A high school student in Sudbury is celebrating a big win at a national science fair after winning the top prize. 

Brendan Matusch did his project in a field that is growing, he built a self-driving vehicle.

Step aside Elon Musk; Brendan Matush might just take your job!

The grade 10 Lo-Ellen Park Secondary student created a self-driving go-cart for Rainbow District School Board's annual science fair.

"I was interested in autonomous driving, both because I had seen a couple projects at the Canada-wide in previous years that did well in that field, and also because of how much, I guess, public interest the field is getting with companies like Tesla and Google developing autonomous cars." said Matusch.

From there he went on to compete at the Sudbury Regional Science Fair and then to the 2018 Canada-Wide Science Fair last week, where he won the best project award. 

Matusch says this is just the beginning of things he hopes to accomplish in the field of science.

"I want to, hopefully, go to University of Waterloo for software engineering and then, I guess, my long-term goal is to go to Silicon Valley and work in the machine learning and AI industry there." said Matusch.

Jeff McKibbon is the Principal of Lo-Ellen Park Secondary School.

"It brings us a lot of pride to have Brendon win best project in the show.

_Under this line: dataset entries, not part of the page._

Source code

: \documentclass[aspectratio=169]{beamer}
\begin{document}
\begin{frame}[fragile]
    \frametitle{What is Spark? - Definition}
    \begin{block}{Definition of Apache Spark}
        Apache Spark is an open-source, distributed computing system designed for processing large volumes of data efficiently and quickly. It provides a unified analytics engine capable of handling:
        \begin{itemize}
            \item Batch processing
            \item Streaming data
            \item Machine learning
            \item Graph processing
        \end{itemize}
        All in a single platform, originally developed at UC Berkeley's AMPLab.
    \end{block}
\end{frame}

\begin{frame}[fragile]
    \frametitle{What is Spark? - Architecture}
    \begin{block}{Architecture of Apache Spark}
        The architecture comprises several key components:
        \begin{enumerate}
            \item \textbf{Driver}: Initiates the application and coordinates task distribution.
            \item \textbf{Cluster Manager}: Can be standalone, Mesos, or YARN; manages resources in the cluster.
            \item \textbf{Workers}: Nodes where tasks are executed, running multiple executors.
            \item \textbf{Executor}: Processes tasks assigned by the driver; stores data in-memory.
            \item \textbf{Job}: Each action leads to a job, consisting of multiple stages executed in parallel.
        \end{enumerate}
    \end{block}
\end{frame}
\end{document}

What a lot of people don't know is that he's had similar results in computer contests, math contests, spelling contests. It's been a pretty special and unique year for Brendon. Yeah, to have someone like that come from our hallways brings us a lot of pride." said McKibbon.

 

Along with the prize money, Matusch also won a fully-funded trip to compete with his project at the European Union contest for young scientists in Dublin, Ireland this September.